◆ **Task statement**: Each line in the entries below that holds the word "Brian" belongs in the answer.
+++ Task input
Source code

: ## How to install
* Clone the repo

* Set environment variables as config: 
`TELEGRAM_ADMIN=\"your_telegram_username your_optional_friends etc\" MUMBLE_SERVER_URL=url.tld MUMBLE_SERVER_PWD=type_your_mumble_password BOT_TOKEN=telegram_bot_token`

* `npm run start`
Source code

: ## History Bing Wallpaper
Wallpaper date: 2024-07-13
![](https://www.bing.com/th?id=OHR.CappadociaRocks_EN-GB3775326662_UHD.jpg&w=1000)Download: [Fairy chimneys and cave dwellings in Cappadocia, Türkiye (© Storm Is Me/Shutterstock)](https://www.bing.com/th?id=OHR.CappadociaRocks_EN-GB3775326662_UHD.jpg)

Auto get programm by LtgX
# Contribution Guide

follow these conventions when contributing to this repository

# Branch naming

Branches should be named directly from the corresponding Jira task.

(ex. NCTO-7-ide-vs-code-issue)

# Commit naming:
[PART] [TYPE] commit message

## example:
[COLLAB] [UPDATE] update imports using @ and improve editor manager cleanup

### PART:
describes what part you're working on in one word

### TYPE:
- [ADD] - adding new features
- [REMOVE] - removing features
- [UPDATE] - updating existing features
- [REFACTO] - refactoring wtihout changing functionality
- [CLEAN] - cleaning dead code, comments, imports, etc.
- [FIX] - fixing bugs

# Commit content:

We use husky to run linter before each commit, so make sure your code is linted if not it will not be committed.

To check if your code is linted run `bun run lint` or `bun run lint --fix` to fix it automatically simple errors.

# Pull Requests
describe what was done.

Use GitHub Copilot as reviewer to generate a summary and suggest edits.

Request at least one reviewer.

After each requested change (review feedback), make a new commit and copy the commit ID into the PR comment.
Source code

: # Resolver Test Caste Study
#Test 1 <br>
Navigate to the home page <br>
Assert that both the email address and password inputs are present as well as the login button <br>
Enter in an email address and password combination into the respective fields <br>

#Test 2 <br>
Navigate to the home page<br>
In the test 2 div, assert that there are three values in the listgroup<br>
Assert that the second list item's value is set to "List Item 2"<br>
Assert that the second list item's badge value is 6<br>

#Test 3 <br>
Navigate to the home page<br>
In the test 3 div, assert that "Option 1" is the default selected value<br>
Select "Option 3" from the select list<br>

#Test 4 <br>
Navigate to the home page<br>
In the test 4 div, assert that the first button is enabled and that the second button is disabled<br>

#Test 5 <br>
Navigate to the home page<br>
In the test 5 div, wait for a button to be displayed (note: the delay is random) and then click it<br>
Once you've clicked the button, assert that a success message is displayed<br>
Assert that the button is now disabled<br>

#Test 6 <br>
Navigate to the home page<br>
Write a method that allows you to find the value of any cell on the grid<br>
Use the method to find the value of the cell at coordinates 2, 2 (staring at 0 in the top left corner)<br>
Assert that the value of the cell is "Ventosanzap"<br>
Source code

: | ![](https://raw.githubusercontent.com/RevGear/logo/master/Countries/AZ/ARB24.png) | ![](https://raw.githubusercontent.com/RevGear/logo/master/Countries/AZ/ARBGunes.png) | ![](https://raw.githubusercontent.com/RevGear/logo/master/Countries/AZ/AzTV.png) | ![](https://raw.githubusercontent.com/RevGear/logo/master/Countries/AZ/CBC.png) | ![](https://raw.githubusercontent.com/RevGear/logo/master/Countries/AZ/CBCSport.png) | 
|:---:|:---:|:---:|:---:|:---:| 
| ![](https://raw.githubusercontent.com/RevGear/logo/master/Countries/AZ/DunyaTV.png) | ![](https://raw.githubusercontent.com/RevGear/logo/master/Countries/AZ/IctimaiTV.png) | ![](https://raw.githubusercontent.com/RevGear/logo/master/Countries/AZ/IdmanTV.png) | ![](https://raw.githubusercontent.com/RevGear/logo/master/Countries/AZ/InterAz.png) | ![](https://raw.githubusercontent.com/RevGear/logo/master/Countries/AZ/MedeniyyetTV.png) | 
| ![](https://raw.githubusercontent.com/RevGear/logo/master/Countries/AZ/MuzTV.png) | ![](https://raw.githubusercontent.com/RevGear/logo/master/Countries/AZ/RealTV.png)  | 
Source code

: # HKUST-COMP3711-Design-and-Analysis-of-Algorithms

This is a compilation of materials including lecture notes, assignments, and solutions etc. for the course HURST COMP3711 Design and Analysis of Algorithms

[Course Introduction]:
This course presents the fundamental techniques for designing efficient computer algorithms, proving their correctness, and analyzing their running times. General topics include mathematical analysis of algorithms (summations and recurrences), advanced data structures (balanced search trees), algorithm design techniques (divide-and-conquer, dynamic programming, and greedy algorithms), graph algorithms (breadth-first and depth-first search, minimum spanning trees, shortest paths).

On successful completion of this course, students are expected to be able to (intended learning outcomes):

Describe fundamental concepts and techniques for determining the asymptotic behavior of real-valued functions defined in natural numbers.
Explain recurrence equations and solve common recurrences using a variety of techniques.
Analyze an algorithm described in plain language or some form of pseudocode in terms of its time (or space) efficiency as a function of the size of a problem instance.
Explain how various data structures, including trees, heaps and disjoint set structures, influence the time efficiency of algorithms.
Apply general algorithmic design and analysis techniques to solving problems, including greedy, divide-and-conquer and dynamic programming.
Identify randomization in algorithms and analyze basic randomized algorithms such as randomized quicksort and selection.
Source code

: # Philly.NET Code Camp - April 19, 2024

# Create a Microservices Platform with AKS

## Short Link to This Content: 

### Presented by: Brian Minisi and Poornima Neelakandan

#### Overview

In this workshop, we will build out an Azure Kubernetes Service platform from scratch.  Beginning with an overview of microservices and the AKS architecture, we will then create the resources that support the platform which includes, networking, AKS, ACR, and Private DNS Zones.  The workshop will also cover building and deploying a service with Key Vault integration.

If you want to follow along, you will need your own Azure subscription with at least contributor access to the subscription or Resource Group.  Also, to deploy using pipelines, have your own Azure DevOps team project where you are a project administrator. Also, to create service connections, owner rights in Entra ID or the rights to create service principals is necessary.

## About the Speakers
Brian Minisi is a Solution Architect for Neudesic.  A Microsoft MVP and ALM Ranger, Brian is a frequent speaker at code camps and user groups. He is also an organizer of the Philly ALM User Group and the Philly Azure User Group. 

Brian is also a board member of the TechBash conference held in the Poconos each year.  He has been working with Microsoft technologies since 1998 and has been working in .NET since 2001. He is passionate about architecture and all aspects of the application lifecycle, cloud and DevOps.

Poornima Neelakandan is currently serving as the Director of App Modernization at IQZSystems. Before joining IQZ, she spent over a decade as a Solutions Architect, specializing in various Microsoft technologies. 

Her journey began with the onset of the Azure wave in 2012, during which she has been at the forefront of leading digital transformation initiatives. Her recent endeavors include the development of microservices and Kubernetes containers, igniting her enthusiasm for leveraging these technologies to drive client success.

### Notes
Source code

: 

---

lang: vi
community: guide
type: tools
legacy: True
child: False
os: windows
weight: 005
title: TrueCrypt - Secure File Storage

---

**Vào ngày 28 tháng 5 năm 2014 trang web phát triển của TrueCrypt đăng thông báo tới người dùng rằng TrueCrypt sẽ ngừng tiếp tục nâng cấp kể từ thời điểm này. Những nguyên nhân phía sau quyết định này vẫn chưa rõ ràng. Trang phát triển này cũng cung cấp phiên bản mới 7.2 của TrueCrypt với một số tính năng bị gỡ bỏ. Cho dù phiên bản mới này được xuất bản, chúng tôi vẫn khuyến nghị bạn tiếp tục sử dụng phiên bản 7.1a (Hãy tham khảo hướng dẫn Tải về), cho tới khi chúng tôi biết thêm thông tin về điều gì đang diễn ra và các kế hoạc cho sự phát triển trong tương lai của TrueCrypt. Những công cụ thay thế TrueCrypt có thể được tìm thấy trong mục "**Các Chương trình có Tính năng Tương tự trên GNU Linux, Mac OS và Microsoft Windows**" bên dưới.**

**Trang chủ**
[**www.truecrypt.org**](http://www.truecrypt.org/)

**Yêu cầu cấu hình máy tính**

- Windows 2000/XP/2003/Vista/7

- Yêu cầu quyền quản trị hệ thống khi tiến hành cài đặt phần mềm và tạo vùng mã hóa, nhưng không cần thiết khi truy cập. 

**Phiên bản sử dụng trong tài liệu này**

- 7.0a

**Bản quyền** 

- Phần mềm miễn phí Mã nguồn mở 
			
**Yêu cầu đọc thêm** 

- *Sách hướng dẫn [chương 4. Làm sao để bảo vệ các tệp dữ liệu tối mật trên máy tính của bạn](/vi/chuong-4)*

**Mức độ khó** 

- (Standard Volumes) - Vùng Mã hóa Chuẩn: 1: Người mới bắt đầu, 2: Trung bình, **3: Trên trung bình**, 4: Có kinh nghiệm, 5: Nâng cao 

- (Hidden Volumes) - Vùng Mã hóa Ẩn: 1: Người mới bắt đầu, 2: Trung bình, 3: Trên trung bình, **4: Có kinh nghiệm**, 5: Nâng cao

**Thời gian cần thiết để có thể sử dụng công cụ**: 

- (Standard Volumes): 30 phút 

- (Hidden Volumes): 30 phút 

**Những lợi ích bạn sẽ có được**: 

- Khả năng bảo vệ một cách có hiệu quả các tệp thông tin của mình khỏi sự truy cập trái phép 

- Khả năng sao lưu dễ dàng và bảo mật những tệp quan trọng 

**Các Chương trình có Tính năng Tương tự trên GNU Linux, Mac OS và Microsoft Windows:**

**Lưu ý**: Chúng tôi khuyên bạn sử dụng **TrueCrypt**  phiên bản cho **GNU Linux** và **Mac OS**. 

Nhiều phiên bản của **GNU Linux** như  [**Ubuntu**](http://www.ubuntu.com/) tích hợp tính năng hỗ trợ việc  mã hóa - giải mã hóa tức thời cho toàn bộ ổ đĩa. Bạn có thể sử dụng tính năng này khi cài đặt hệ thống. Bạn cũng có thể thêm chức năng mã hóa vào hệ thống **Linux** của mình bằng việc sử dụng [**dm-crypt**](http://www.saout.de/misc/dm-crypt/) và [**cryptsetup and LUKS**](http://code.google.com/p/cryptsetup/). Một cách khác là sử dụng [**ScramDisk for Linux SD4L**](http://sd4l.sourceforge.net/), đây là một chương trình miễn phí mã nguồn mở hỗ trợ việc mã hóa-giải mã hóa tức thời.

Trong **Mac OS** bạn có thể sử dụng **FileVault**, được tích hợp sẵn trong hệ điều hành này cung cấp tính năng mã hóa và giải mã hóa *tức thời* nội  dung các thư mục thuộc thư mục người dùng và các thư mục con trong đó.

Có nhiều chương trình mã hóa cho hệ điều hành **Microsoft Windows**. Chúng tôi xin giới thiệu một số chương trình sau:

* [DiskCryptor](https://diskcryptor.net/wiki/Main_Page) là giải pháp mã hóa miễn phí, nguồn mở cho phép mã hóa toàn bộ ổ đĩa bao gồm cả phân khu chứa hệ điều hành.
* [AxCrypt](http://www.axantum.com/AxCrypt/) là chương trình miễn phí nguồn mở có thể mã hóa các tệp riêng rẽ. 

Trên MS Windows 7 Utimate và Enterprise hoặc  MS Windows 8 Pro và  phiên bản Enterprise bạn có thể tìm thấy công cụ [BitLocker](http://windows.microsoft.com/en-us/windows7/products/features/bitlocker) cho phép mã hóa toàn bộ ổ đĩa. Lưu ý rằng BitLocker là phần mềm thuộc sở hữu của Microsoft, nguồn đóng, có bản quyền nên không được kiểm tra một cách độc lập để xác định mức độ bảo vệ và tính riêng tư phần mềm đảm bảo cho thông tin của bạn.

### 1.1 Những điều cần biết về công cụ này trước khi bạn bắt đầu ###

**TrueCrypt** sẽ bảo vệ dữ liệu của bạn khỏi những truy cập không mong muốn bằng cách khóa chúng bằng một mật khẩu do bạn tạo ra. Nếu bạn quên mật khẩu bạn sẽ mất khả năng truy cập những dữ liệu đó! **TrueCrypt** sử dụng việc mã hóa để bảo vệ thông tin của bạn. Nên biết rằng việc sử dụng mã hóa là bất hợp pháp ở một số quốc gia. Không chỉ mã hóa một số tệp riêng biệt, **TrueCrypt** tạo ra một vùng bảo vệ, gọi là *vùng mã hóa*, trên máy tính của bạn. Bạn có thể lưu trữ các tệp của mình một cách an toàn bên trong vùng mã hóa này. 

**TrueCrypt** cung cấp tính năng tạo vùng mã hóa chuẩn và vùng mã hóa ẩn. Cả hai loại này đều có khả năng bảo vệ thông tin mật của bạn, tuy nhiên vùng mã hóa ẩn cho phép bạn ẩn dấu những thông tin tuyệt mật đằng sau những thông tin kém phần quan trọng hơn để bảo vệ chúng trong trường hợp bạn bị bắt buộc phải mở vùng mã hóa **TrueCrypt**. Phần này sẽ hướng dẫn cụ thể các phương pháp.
++++++
◆ **Answer section**:
### Presented by: Brian Minisi and Poornima Neelakandan
Brian Minisi is a Solution Architect for Neudesic.  A Microsoft MVP and ALM Ranger, Brian is a frequent speaker at code camps and user groups. He is also an organizer of the Philly ALM User Group and the Philly Azure User Group. 
Brian is also a board member of the TechBash conference held in the Poconos each year.  He has been working with Microsoft technologies since 1998 and has been working in .NET since 2001. He is passionate about architecture and all aspects of the application lifecycle, cloud and DevOps.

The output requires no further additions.